Movie Review: Lost Girls

27th January 2021 Off By Ewan Gleadow

Copyright: Netflix

True stories are continually churned into cannon fodder for the movie market. Not until very recently, with the rise of streaming services and independent filmmaking, has there been a film for every slight pocket of history. Lost Girls is one such film, an event that is tragic enough to spin a true-crime tale, but not engaging or detailed enough to provide a feature-length’s worth of information. Still, why stop the inevitable? Lost Girls is such an adaptation, one that looks to shed some form of publicity on the Long Island serial killer, an unidentified murderer who preyed on sex workers in the New York area.

As horrible an event that is, Lost Girls does not capture the nuance or fear that these targeted killings had on the women and their families. Director Liz Garbus does little to effectively collaborate with the few hard facts available, instead threading a narrative that fills its various plot holes or lacking storyline with filler conversations and dense, underwhelming personifications of real people. It is not, at least, insulting to those survivors, although I don’t imagine that would be possible considering the relative safety the film finds itself encased in. To incite such horrid memories of modern history is one thing, to not handle those with care is an entirely different issue. Credit where it is due, then, handling this with the utmost respect is, to a degree, attempted. Respect or not, it all falls to the wayside when the content is empty and shallow.

But there is a crucial difference between a careful and considerate approach, and a bleak, boring one. Underwhelming characters come and go, with an obsolete look across their face. It’s hard to connect with any of these performers, especially when they’re so forthright in their mediocrity. Often dependable they may be, the performances of Amy Ryan and Gabriel Byrne offer nothing incredible. No moment that is worth considering in great detail, nor is there even a semblance of anything that could be considered marginally strong. A piece of cannon fodder for their filmography, Lost Girls does them no favours. If anything, it provides only the confirmation that they are competent even in the face of mediocrity, which we knew long before this Netflix original tumbled out.

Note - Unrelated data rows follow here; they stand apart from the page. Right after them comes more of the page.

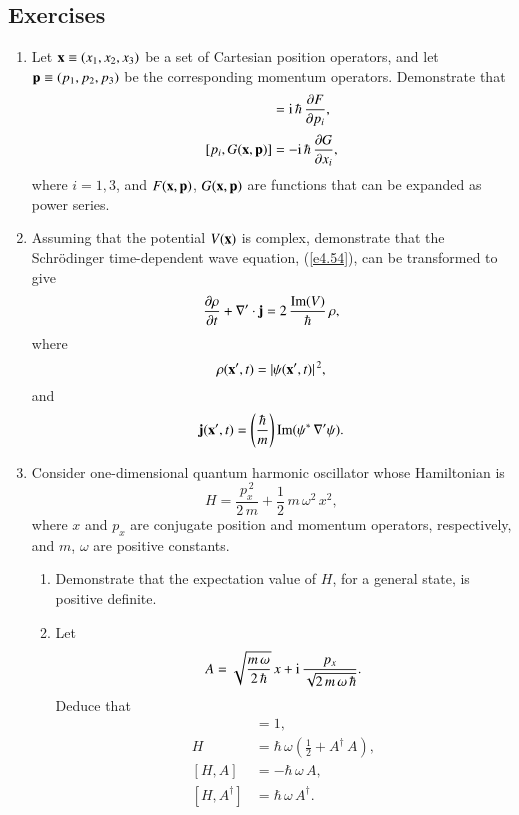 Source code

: \subsection*{Exercises}
\begin{enumerate}[label=\thechapter.\arabic*,leftmargin=*,widest=9.20]
\item Let  ${\bf x}\equiv (x_1, x_2, x_3)$ be a set of Cartesian position operators,  and let ${\bf p}\equiv (p_1, p_2, p_3)$ be
the corresponding momentum operators. Demonstrate that
\begin{align}
[x_i, F({\bf x},{\bf p})]& = {\rm i}\,\hbar \,\frac{\partial F}{\partial p_i},\nonumber\\[0.5ex]
[p_i, G({\bf x},{\bf p})]& = - {\rm i}\,\hbar\,\frac{\partial G}{\partial x_i},\nonumber
\end{align}
where $i=1,3$,  and $F({\bf x},{\bf p})$, $G({\bf x},{\bf p})$ are functions that can be expanded as  power series.

\item Assuming that the potential $V({\bf x})$ is complex, demonstrate that the Schr\"{o}dinger  time-dependent wave equation, (\ref{e4.54}), can be transformed to give
$$
\frac{\partial \rho}{\partial t} + \nabla'\cdot {\bf j} = 2\,\frac{{\rm Im}(V)}{\hbar}\,\rho,
$$
where 
$$
\rho({\bf x}',t)= |\psi({\bf x}',t)|^{\,2},
$$
and 
$$
{\bf j}({\bf x}', t) = \left(\frac{\hbar}{m} \right){\rm Im} (\psi^\ast \,\nabla' \psi).
$$

\item Consider  one-dimensional quantum harmonic oscillator whose Hamiltonian is \label{ex3.3}
$$
H = \frac{p_x^{\,2}}{2\,m}+ \frac{1}{2}\,m\,\omega^2\,x^2,
$$
where $x$ and $p_x$ are conjugate position and momentum operators, respectively, and $m$, $\omega$ are
positive constants. 

\begin{enumerate}
\item Demonstrate that the expectation value of $H$, for a general state, is
positive definite. 

\item Let 
$$
A = \sqrt{\frac{m\,\omega}{2\,\hbar}}\,x + {\rm i}\,\frac{p_x}{\sqrt{2\,m\,\omega\,\hbar}}.
$$
Deduce that 
\begin{align}
[A,A^\dag] &= 1,\nonumber\\[0.5ex]
H &=\hbar\,\omega\left(\frac{1}{2} + A^\dag\,A\right),\nonumber\\[0.5ex]
[H,A] &=-\hbar\,\omega\,A,\nonumber\\[0.5ex]
[H,A^\dag] &= \hbar\,\omega\,A^\dag.\nonumber
\end{align}


\end{enumerate}
\end{enumerate}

Lost Girls can’t help but be a predictable affair, it is placid in its narrative and objectively bleak when it comes to the response it has for the few events it wishes to tackle. With that in mind though, we can indeed take respite in what little Netflix can offer with this product. Not a flicker of quality, no semblance or suggestion of the story going anywhere but the inevitably bleak and boring manifestations of unwieldy, grim surroundings. Prying on the emotional scope and range of the characters at hand, Lost Girls hopes to appeal to the sentimental few that modern history affects, but it misses the mark entirely, very nearly slipping into venomous gibberish that makes a mess of its narrative.